Alguns livros somem do radar, mesmo dos estudiosos especializados. Mas, de repente, quase por acaso, olhamos para eles, folheamos o que rabiscamos nas suas margens e lembramos do que diziam e do que faziam lembrar. É o caso de um livrinho de Barrington Moore Jr: Reflexões sobre as causas da miséria humana e sobre certos propósitos para eliminá-las (livro de1972, publicado no Brasil em 1974).
Um dos enigmas enfrentados pelo livro tem notável atualidade: afinal, por que os norte-americanos, pioneiros na universalização da escola primária e na escola média, vanguardistas na massificação do ensino superior, detentores da maior máquina de ciência, tecnologia e cultura do mundo, convivem com o fato de elegerem primatas inferiores para a presidência da república? Afinal, isso não seria mais próprio de repúblicas bananeiras?
Existe algo mais fundo a determinar tal maldição? Quando ainda candidato, Barak Obama disse uma frase aguda, mais ou menos assim: o problema não é apenas sair do Iraque, é sair de uma mentalidade que nos enfia em seguidos Iraques. Terminou seu governo celebrando e confirmando a força desses limites. Será esse elemento um fator explicativo para as perguntas acima?
BM diz que no desenvolvimento norte-americano, em especial na segunda metade do século XX, há “consideráveis elementos de uma prosperidade guerreira”. Não acredita que isso tenha qualquer traço de “destino”. Pelo contrário, vê possibilidade de mudança, mas...
O seu argumento é complexo: a guerra e o desperdício suavizam as crises e minimizam, por exemplo, as demandas por redistribuição de renda, poder e prestígio. O capitalismo americano é popular e engendra o que Paul Baran e Oskar Lange chamavam de ‘imperialismo do povo’. Porém, o que se verifica, diz BM, é “ausência de uma demanda de mudança – não a impossibilidade de mudança”.
A chave para explicar a permanência ou a mudança é a “incoerência, apatia e confusão daqueles que se beneficiariam com políticas diferentes” e que assim podem permanecer porque “os outros pagam os custos”. Em suma, o “imperialismo do povo” tem como empurrar as coisas com a barriga enquanto alguém – fora do jogo - pague o pato.
A argumentação pode ser questionada em seus fundamentos, mas não é o que pretendo fazer aqui. Apenas chamo a atenção para um ponto inquietante da cadeia lógica de BM. Dado o enquadramento que descrevemos acima, seria difícil esperar transformações profundas que se produzam dentro do sistema político, com apoio de massas a reestruturações da desigualdade, por exemplo.

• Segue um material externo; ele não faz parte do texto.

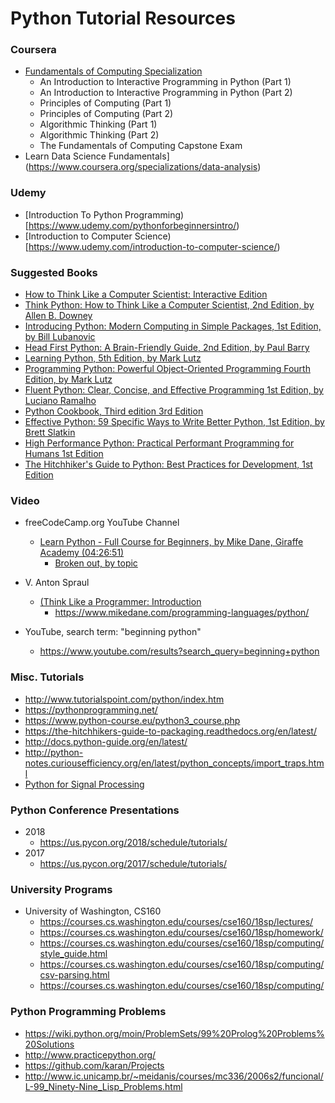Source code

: 
Python Tutorial Resources
====


### Coursera
* [Fundamentals of Computing Specialization](https://www.coursera.org/specializations/computer-fundamentals)
  * An Introduction to Interactive Programming in Python (Part 1)
  * An Introduction to Interactive Programming in Python (Part 2)
  * Principles of Computing (Part 1)
  * Principles of Computing (Part 2)
  * Algorithmic Thinking (Part 1)
  * Algorithmic Thinking (Part 2)
  * The Fundamentals of Computing Capstone Exam
* Learn Data Science Fundamentals](https://www.coursera.org/specializations/data-analysis)


### Udemy
* [Introduction To Python Programming)[https://www.udemy.com/pythonforbeginnersintro/)
* [Introduction to Computer Science)[https://www.udemy.com/introduction-to-computer-science/)


### Suggested Books
* [How to Think Like a Computer Scientist: Interactive Edition](http://interactivepython.org/courselib/static/thinkcspy/index.html)
* [Think Python: How to Think Like a Computer Scientist, 2nd Edition, by Allen B. Downey](https://www.amazon.com/Think-Python-Like-Computer-Scientist/dp/1491939362)
* [Introducing Python: Modern Computing in Simple Packages, 1st Edition, by Bill Lubanovic](https://www.amazon.com/Introducing-Python-Modern-Computing-Packages-dp-1449359361/dp/1449359361)
* [Head First Python: A Brain-Friendly Guide, 2nd Edition, by Paul Barry](https://www.amazon.com/Head-First-Python-Brain-Friendly-Guide/dp/1491919531/)
* [Learning Python, 5th Edition, by Mark Lutz](https://www.amazon.com/Learning-Python-5th-Mark-Lutz/dp/1449355730/)
* [Programming Python: Powerful Object-Oriented Programming Fourth Edition, by Mark Lutz](https://www.amazon.com/Programming-Python-Powerful-Object-Oriented/dp/0596158106/)
* [Fluent Python: Clear, Concise, and Effective Programming 1st Edition, by Luciano Ramalho](https://www.amazon.com/Fluent-Python-Concise-Effective-Programming/dp/1491946008)
* [Python Cookbook, Third edition 3rd Edition](https://www.amazon.com/Python-Cookbook-Third-David-Beazley/dp/1449340377/)
* [Effective Python: 59 Specific Ways to Write Better Python, 1st Edition, by Brett Slatkin](https://www.amazon.com/Effective-Python-Specific-Software-Development/dp/0134034287/)
* [High Performance Python: Practical Performant Programming for Humans 1st Edition](https://www.amazon.com/High-Performance-Python-Performant-Programming/dp/1449361595)
* [The Hitchhiker's Guide to Python: Best Practices for Development, 1st Edition](https://www.amazon.com/Hitchhikers-Guide-Python-Practices-Development/dp/1491933178/)



### Video
* freeCodeCamp.org YouTube Channel
  * [Learn Python - Full Course for Beginners, by Mike Dane, Giraffe Academy (04:26:51)](https://www.youtube.com/watch?v=rfscVS0vtbw)
    * [Broken out, by topic](https://www.youtube.com/watch?v=sfhhk8m4mcQ&list=PLLAZ4kZ9dFpMMs5lskzBApYXn0bl7emsW)

* V. Anton Spraul
  * [(Think Like a Programmer: Introduction](https://www.youtube.com/watch?v=YgzpqlF54lo&list=PLKQ5LYb497AZIZe9dBWy8GwLluVaMQVj0)
    * https://www.mikedane.com/programming-languages/python/

* YouTube, search term: "beginning python"
  * https://www.youtube.com/results?search_query=beginning+python


### Misc. Tutorials
* http://www.tutorialspoint.com/python/index.htm
* https://pythonprogramming.net/
* https://www.python-course.eu/python3_course.php
* https://the-hitchhikers-guide-to-packaging.readthedocs.org/en/latest/
* http://docs.python-guide.org/en/latest/
* http://python-notes.curiousefficiency.org/en/latest/python_concepts/import_traps.html
* [Python for Signal Processing](http://nbviewer.jupyter.org/github/unpingco/Python-for-Signal-Processing/tree/master/)



### Python Conference Presentations
* 2018
  * https://us.pycon.org/2018/schedule/tutorials/
* 2017
  * https://us.pycon.org/2017/schedule/tutorials/



### University Programs   
* University of Washington, CS160 
  * https://courses.cs.washington.edu/courses/cse160/18sp/lectures/
  * https://courses.cs.washington.edu/courses/cse160/18sp/homework/
  * https://courses.cs.washington.edu/courses/cse160/18sp/computing/style_guide.html
  * https://courses.cs.washington.edu/courses/cse160/18sp/computing/csv-parsing.html
  * https://courses.cs.washington.edu/courses/cse160/18sp/computing/

  
### Python Programming Problems
* https://wiki.python.org/moin/ProblemSets/99%20Prolog%20Problems%20Solutions
* http://www.practicepython.org/
* https://github.com/karan/Projects
* http://www.ic.unicamp.br/~meidanis/courses/mc336/2006s2/funcional/L-99_Ninety-Nine_Lisp_Problems.html

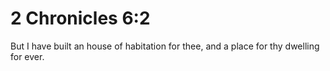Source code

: # 2 Chronicles 6:2

But I have built an house of habitation for thee, and a place for thy dwelling for ever.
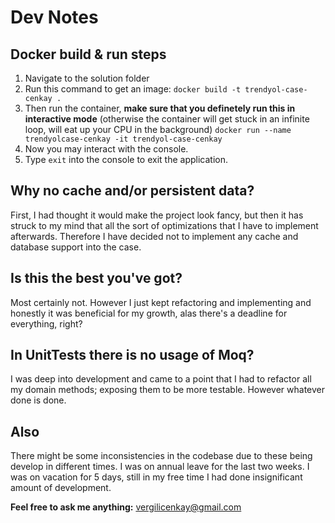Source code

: ﻿# Dev Notes

## Docker build & run steps

1. Navigate to the solution folder
2. Run this command to get an image: `docker build -t trendyol-case-cenkay .`
3. Then run the container, **make sure that you definetely run this in interactive mode** (otherwise the container will get stuck in an infinite loop, will eat up your CPU in the background) `docker run --name trendyolcase-cenkay -it trendyol-case-cenkay`
4. Now you may interact with the console.
5. Type `exit` into the console to exit the application. 

## Why no cache and/or persistent data?
First, I had thought it would make the project look fancy, but then it has struck to my mind that all the sort of optimizations that I have to implement afterwards.
Therefore I have decided not to implement any cache and database support into the case.

## Is this the best you've got?
Most certainly not. However I just kept refactoring and implementing and honestly it was beneficial for my growth, alas there's a deadline for everything, right?

## In UnitTests there is no usage of Moq?
I was deep into development and came to a point that I had to refactor all my domain methods; exposing them to be more testable. However whatever done is done.

## Also
There might be some inconsistencies in the codebase due to these being develop in different times.
I was on annual leave for the last two weeks. I was on vacation for 5 days, still in my free time I had done insignificant amount of development. 

**Feel free to ask me anything:** vergilicenkay@gmail.com
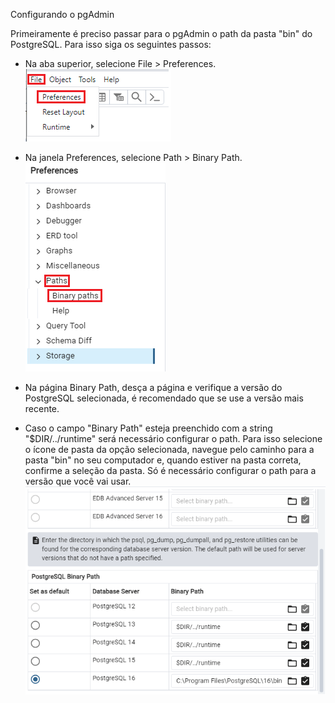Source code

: Configurando o pgAdmin

Primeiramente é preciso passar para o pgAdmin o path da pasta "bin" do PostgreSQL. Para isso siga os seguintes passos:
- Na aba superior, selecione File > Preferences.
![alt text](1File.png)
- Na janela Preferences, selecione Path > Binary Path.
![alt text](2Path.png)
- Na página Binary Path, desça a página e verifique a versão do PostgreSQL selecionada, é recomendado que se use a versão mais recente.

- Caso o campo "Binary Path" esteja preenchido com a string "$DIR/../runtime" será necessário configurar o path. Para isso selecione o ícone de pasta da opção selecionada, navegue pelo caminho para a pasta "bin" no seu computador e, quando estiver na pasta correta, confirme a seleção da pasta. Só é necessário configurar o path para a versão que você vai usar.
![alt text](3PastaBin.png)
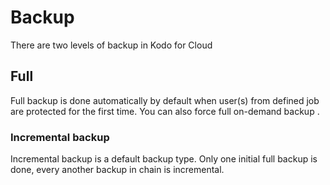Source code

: # Backup

There are two levels of backup in Kodo for Cloud

## Full

Full backup is done automatically by default when user\(s\) from defined job are protected for the first time. You can also force full on-demand backup . 

### Incremental backup

Incremental backup is a default backup type. Only one initial full backup is done, every another backup in chain is incremental.



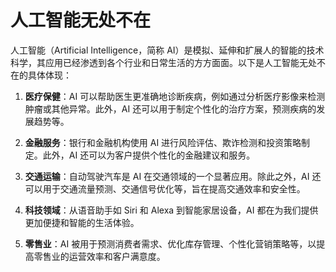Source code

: # 人工智能无处不在

人工智能（Artificial Intelligence，简称 AI）是模拟、延伸和扩展人的智能的技术科学，其应用已经渗透到各个行业和日常生活的方方面面。以下是人工智能无处不在的具体体现：

1. **医疗保健**：AI 可以帮助医生更准确地诊断疾病，例如通过分析医疗影像来检测肿瘤或其他异常。此外，AI 还可以用于制定个性化的治疗方案，预测疾病的发展趋势等。

2. **金融服务**：银行和金融机构使用 AI 进行风险评估、欺诈检测和投资策略制定。此外，AI 还可以为客户提供个性化的金融建议和服务。

3. **交通运输**：自动驾驶汽车是 AI 在交通领域的一个显著应用。除此之外，AI 还可以用于交通流量预测、交通信号优化等，旨在提高交通效率和安全性。

4. **科技领域**：从语音助手如 Siri 和 Alexa 到智能家居设备，AI 都在为我们提供更加便捷和智能的生活体验。

5. **零售业**：AI 被用于预测消费者需求、优化库存管理、个性化营销策略等，以提高零售业的运营效率和客户满意度。
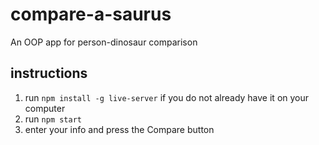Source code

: # compare-a-saurus
An OOP app for person-dinosaur comparison

## instructions

1. run `npm install -g live-server` if you do not already have it on your computer
2. run `npm start` 
3. enter your info and press the Compare button
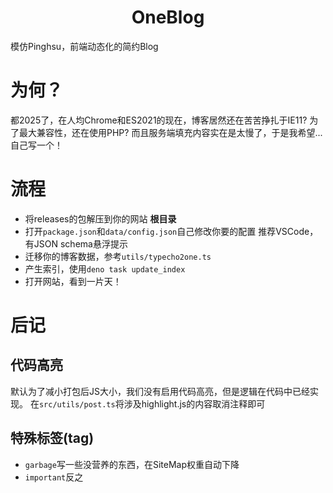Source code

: <h1 style="text-align: center"> OneBlog </h1>
模仿Pinghsu，前端动态化的简约Blog

# 为何？
都2025了，在人均Chrome和ES2021的现在，博客居然还在苦苦挣扎于IE11?
为了最大兼容性，还在使用PHP?
而且服务端填充内容实在是太慢了，于是我希望...自己写一个！

# 流程
 - 将releases的包解压到你的网站 **根目录**
 - 打开`package.json`和`data/config.json`自己修改你要的配置
    推荐VSCode，有JSON schema悬浮提示
 - 迁移你的博客数据，参考`utils/typecho2one.ts`
 - 产生索引，使用`deno task update_index`
 - 打开网站，看到一片天！

# 后记
## 代码高亮
默认为了减小打包后JS大小，我们没有启用代码高亮，但是逻辑在代码中已经实现。
在`src/utils/post.ts`将涉及highlight.js的内容取消注释即可

## 特殊标签(tag)
 - `garbage`写一些没营养的东西，在SiteMap权重自动下降
 - `important`反之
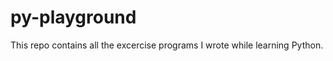 py-playground
==========

This repo contains all the excercise programs I wrote while learning Python.
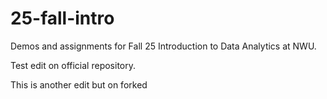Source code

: # 25-fall-intro
Demos and assignments for Fall 25 Introduction to Data Analytics at NWU.

Test edit on official repository.

This is another edit but on forked
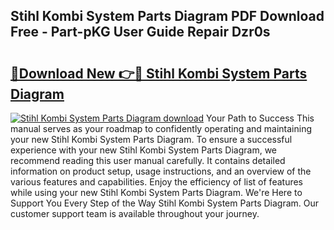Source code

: ## Stihl Kombi System Parts Diagram PDF Download Free - Part-pKG User Guide Repair Dzr0s

# <h2><a href="http://dfmsv88.blite.top/?on=Stihl+Kombi+System+Parts+Diagram">🔗Download New 👉🔴 Stihl Kombi System Parts Diagram</a></h2>

[![Stihl Kombi System Parts Diagram download](https://i.imgur.com/lujVjoI.png)](http://dfmsv88.blite.top/?on=Stihl+Kombi+System+Parts+Diagram)
Your Path to Success This manual serves as your roadmap to confidently operating and maintaining your new Stihl Kombi System Parts Diagram. To ensure a successful experience with your new Stihl Kombi System Parts Diagram, we recommend reading this user manual carefully. It contains detailed information on product setup, usage instructions, and an overview of the various features and capabilities. Enjoy the efficiency of list of features while using your new Stihl Kombi System Parts Diagram. We're Here to Support You Every Step of the Way Stihl Kombi System Parts Diagram. Our customer support team is available throughout your journey.
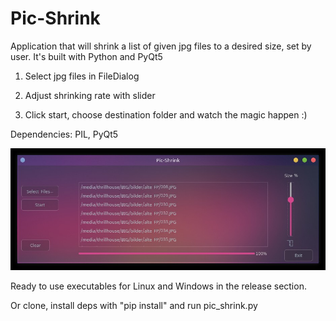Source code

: # Pic-Shrink
Application that will shrink a list of given jpg files to a desired size, set by user. It's built with Python and PyQt5

1. Select jpg files in FileDialog

2. Adjust shrinking rate with slider

3. Click start, choose destination folder and watch the magic happen :)

Dependencies: PIL, PyQt5

<img src="image/gui.jpg">



Ready to use executables for Linux and Windows in the release section.

Or clone, install deps with "pip install" and run pic_shrink.py 



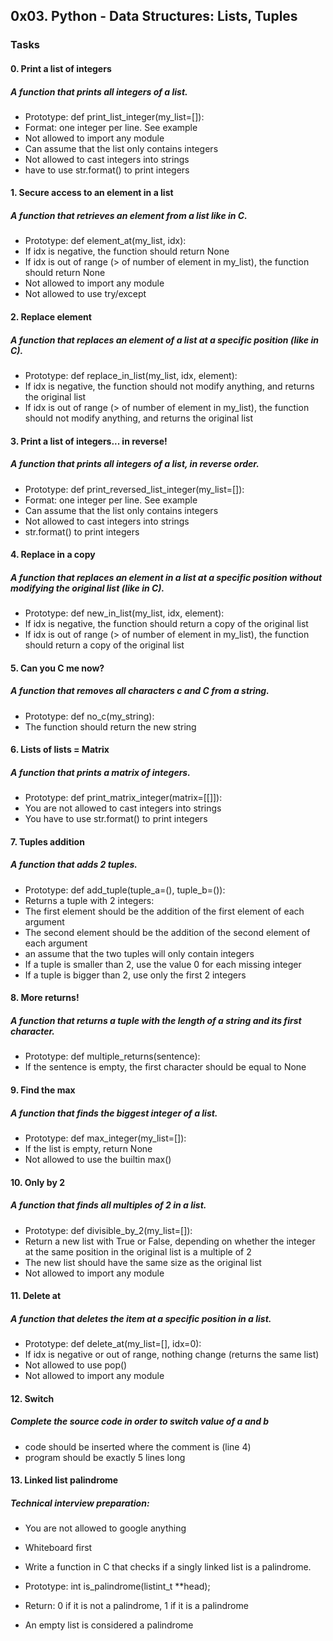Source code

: ## 0x03. Python - Data Structures: Lists, Tuples

### Tasks

#### 0. Print a list of integers

##### A function that prints all integers of a list.

* Prototype: def print_list_integer(my_list=[]):
* Format: one integer per line. See example
* Not allowed to import any module
* Can assume that the list only contains integers
* Not allowed to cast integers into strings
* have to use str.format() to print integers

#### 1. Secure access to an element in a list

##### A function that retrieves an element from a list like in C.

* Prototype: def element_at(my_list, idx):
* If idx is negative, the function should return None
* If idx is out of range (> of number of element in my_list), the function should return None
* Not allowed to import any module
* Not allowed to use try/except

#### 2. Replace element

##### A function that replaces an element of a list at a specific position (like in C).

* Prototype: def replace_in_list(my_list, idx, element):
* If idx is negative, the function should not modify anything, and returns the original list
* If idx is out of range (> of number of element in my_list), the function should not modify anything, and returns the original list

#### 3. Print a list of integers... in reverse!

##### A function that prints all integers of a list, in reverse order.

* Prototype: def print_reversed_list_integer(my_list=[]):
* Format: one integer per line. See example
* Can assume that the list only contains integers
* Not allowed to cast integers into strings
* str.format() to print integers

#### 4. Replace in a copy

##### A function that replaces an element in a list at a specific position without modifying the original list (like in C).

* Prototype: def new_in_list(my_list, idx, element):
* If idx is negative, the function should return a copy of the original list
* If idx is out of range (> of number of element in my_list), the function should return a copy of the original list

#### 5. Can you C me now?

##### A function that removes all characters c and C from a string.

* Prototype: def no_c(my_string):
* The function should return the new string

#### 6. Lists of lists = Matrix

##### A function that prints a matrix of integers.

* Prototype: def print_matrix_integer(matrix=[[]]):
* You are not allowed to cast integers into strings
* You have to use str.format() to print integers

#### 7. Tuples addition

##### A function that adds 2 tuples.

* Prototype: def add_tuple(tuple_a=(), tuple_b=()):
* Returns a tuple with 2 integers:
* The first element should be the addition of the first element of each argument
* The second element should be the addition of the second element of each argument
* an assume that the two tuples will only contain integers
* If a tuple is smaller than 2, use the value 0 for each missing integer
* If a tuple is bigger than 2, use only the first 2 integers

#### 8. More returns!

##### A function that returns a tuple with the length of a string and its first character.

* Prototype: def multiple_returns(sentence):
* If the sentence is empty, the first character should be equal to None

#### 9. Find the max

##### A function that finds the biggest integer of a list.

* Prototype: def max_integer(my_list=[]):
* If the list is empty, return None
* Not allowed to use the builtin max()

#### 10. Only by 2

##### A function that finds all multiples of 2 in a list.

* Prototype: def divisible_by_2(my_list=[]):
* Return a new list with True or False, depending on whether the integer at the same position in the original list is a multiple of 2
* The new list should have the same size as the original list
* Not allowed to import any module

#### 11. Delete at

##### A function that deletes the item at a specific position in a list.

* Prototype: def delete_at(my_list=[], idx=0):
* If idx is negative or out of range, nothing change (returns the same list)
* Not allowed to use pop()
* Not allowed to import any module

#### 12. Switch

##### Complete the source code in order to switch value of a and b

* code should be inserted where the comment is (line 4)
* program should be exactly 5 lines long

#### 13. Linked list palindrome

##### Technical interview preparation:

* You are not allowed to google anything
* Whiteboard first
* Write a function in C that checks if a singly linked list is a palindrome.

* Prototype: int is_palindrome(listint_t **head);
* Return: 0 if it is not a palindrome, 1 if it is a palindrome
* An empty list is considered a palindrome
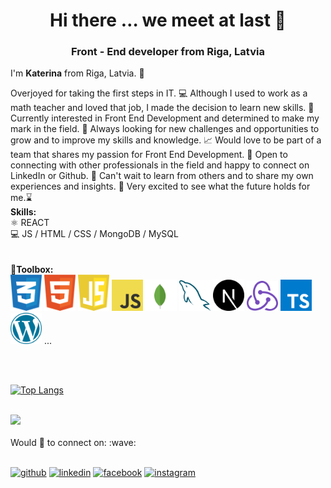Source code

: <div align='center'>
  
# Hi there … we meet at last 🤩

### **Front - End developer from Riga, Latvia** ####
</div>  

I'm **Katerina** from Riga, Latvia. 📍

Overjoyed for taking the first steps in IT. 💻
Although I used to work as a math teacher and loved that job, I made the decision to learn new skills. 💁
Currently interested in Front End Development and determined to make my mark in the field. 🙏
Always looking for new challenges and opportunities to grow and to improve my skills and knowledge. 📈 Would love to be part of a team that shares my passion for Front End Development. 👥
Open to connecting with other professionals in the field and happy to connect on LinkedIn or Github. 👋
Can't wait to learn from others and to share my own experiences and insights. 📓
Very excited to see what the future holds for me.⌛
<br>
**Skills:** <br>
⚛️ REACT  <br>
💻 JS / HTML / CSS / MongoDB / MySQL 
<br>
<br>
<br>
**🧰Toolbox:**
<br>
<img src="https://github.com/KateriinaOrrava/KateriinaOrrava/blob/main/css-3.svg" width='50px'/>
<img src="https://github.com/KateriinaOrrava/KateriinaOrrava/blob/main/html-1.svg" width='50px'/>
<img src="https://github.com/KateriinaOrrava/KateriinaOrrava/blob/main/javascript-1.svg" width='50px'/>
<img src="https://github.com/KateriinaOrrava/KateriinaOrrava/blob/main/logo-javascript.svg" width='50px'/>
<img src="https://github.com/KateriinaOrrava/KateriinaOrrava/blob/main/mongodb-icon-1.svg" width='50px'/>
<img src="https://github.com/KateriinaOrrava/KateriinaOrrava/blob/main/mysql-6.svg" width='50px'/>
<img src="https://github.com/KateriinaOrrava/KateriinaOrrava/blob/main/next-js.svg" width='50px'/>
<img src="https://github.com/KateriinaOrrava/KateriinaOrrava/blob/main/redux.svg" width='50px'/>
<img src="https://github.com/KateriinaOrrava/KateriinaOrrava/blob/main/typescript.svg" width='50px'/>
<img src="https://github.com/KateriinaOrrava/KateriinaOrrava/blob/main/wordpress-blue.svg" width='50px'/>
 ...

<br/><br/>

[![Top Langs](https://github-readme-stats.vercel.app/api/top-langs/?username=KateriinaOrrava)](https://github.com/KateriinaOrrava/github-readme-stats)
<br/><br/>

<img src='https://github.com/KateriinaOrrava/KateriinaOrrava/blob/main/chrome-capture-2023-1-22.gif' width='250'>
<br/><br/>
Would 💙 to connect on: :wave: <br>
<br/>


[<img src='https://cdn.jsdelivr.net/npm/simple-icons@3.0.1/icons/github.svg' alt='github' height='40'>](https://github.com/KateriinaOrrava)  [<img src='https://cdn.jsdelivr.net/npm/simple-icons@3.0.1/icons/linkedin.svg' alt='linkedin' height='40'>](https://www.linkedin.com/in/katerina-orrava/)  [<img src='https://cdn.jsdelivr.net/npm/simple-icons@3.0.1/icons/facebook.svg' alt='facebook' height='40'>](https://www.facebook.com/kate.orrava)  [<img src='https://cdn.jsdelivr.net/npm/simple-icons@3.0.1/icons/instagram.svg' alt='instagram' height='40'>](https://www.instagram.com/kate666riina/)  

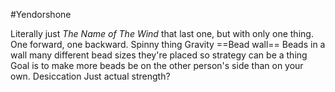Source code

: #Yendorshone

Literally just *The Name of The Wind*
that last one, but with only one thing. One forward, one backward.
	Spinny thing
	Gravity
	==Bead wall==
		Beads in a wall
		many different bead sizes
		they're placed so strategy can be a thing
		Goal is to make more beads be on the other person's side than on your own.
	Desiccation
Just actual strength?
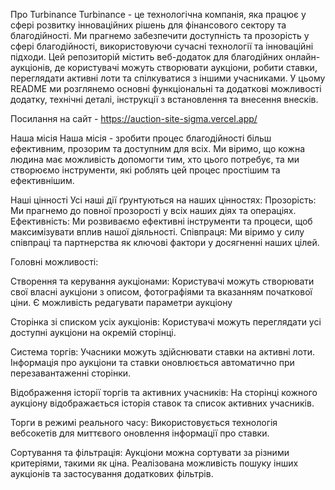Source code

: Про Turbinance
Turbinance - це технологічна компанія, яка працює у сфері розвитку інноваційних рішень для фінансового сектору та благодійності. Ми прагнемо забезпечити доступність та прозорість у сфері благодійності, використовуючи сучасні технології та інноваційні підходи. Цей репозиторій містить веб-додаток для благодійних онлайн-аукціонів, де користувачі можуть створювати аукціони, робити ставки, переглядати активні лоти та спілкуватися з іншими учасниками. У цьому README ми розглянемо основні функціональні та додаткові можливості додатку, технічні деталі, інструкції з встановлення та внесення внесків.

Посилання на сайт - https://auction-site-sigma.vercel.app/

Наша місія
Наша місія - зробити процес благодійності більш ефективним, прозорим та доступним для всіх. Ми віримо, що кожна людина має можливість допомогти тим, хто цього потребує, та ми створюємо інструменти, які роблять цей процес простішим та ефективнішим.

Наші цінності
Усі наші дії ґрунтуються на наших цінностях:
Прозорість: Ми прагнемо до повної прозорості у всіх наших діях та операціях.
Ефективність: Ми розвиваємо ефективні інструменти та процеси, щоб максимізувати вплив нашої діяльності.
Співпраця: Ми віримо у силу співпраці та партнерства як ключові фактори у досягненні наших цілей.

Головні можливості:

Створення та керування аукціонами:
Користувачі можуть створювати свої власні аукціони з описом, фотографіями та вказанням початкової ціни.
Є можливість редагувати параметри аукціону

Сторінка зі списком усіх аукціонів:
Користувачі можуть переглядати усі доступні аукціони на окремій сторінці.

Система торгів:
Учасники можуть здійснювати ставки на активні лоти.
Інформація про аукціони та ставки оновлюється автоматично при перезавантаженні сторінки.

Відображення історії торгів та активних учасників:
На сторінці кожного аукціону відображається історія ставок та список активних учасників.

Торги в режимі реального часу:
Використовується технологія вебсокетів для миттєвого оновлення інформації про ставки.

Сортування та фільтрація:
Аукціони можна сортувати за різними критеріями, такими як ціна.
Реалізована можливість пошуку інших аукціонів та застосування додаткових фільтрів.


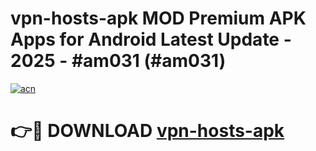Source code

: # vpn-hosts-apk MOD Premium APK Apps for Android Latest Update - 2025 - #am031 (#am031)

[![acn](https://github.com/user-attachments/assets/0f9c940e-d8b0-45ae-aac7-cd30a18b3e1c)](https://app.mediaupload.pro?title=vpn-hosts-apk&ref=14F)

# 👉🔴 DOWNLOAD [vpn-hosts-apk](https://app.mediaupload.pro?title=vpn-hosts-apk&ref=14F)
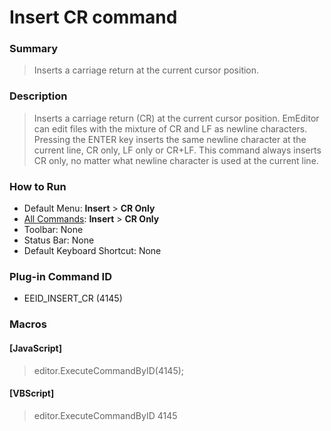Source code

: # Insert CR command

### Summary

> Inserts a carriage return at the current cursor position.

### Description

> Inserts a carriage return (CR) at the current cursor position. EmEditor can edit files with
> the mixture of CR and LF as newline characters. Pressing the ENTER key inserts the
> same newline character at the current line, CR only, LF only or CR+LF. This
> command always inserts CR only, no matter what newline character is used at the
> current line.

### How to Run

- Default Menu: **Insert** \> **CR Only**
- [All Commands](../tools/all_commands): **Insert** \> **CR Only**
- Toolbar: None
- Status Bar: None
- Default Keyboard Shortcut: None

### Plug-in Command ID

- EEID\_INSERT\_CR (4145)

### Macros

#### \[JavaScript\]

> editor.ExecuteCommandByID(4145);

#### \[VBScript\]

> editor.ExecuteCommandByID 4145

Mesmo as mudanças incrementais, nesse quadro, seriam aquelas do famoso lema do Gattopardo: mudar algo para que tudo continue na mesma.
A crer na análise de BM, o sistema social parece quase completamente imune a esse tipo de sacolejo. A possibilidade da ruptura parece quase que totalmente atrelada a acasos, atos inusitados ou a causalidades que não controlamos. E aí vem uma passagem luminosa do livro, justamente aquela que me fez escrever esta crônica.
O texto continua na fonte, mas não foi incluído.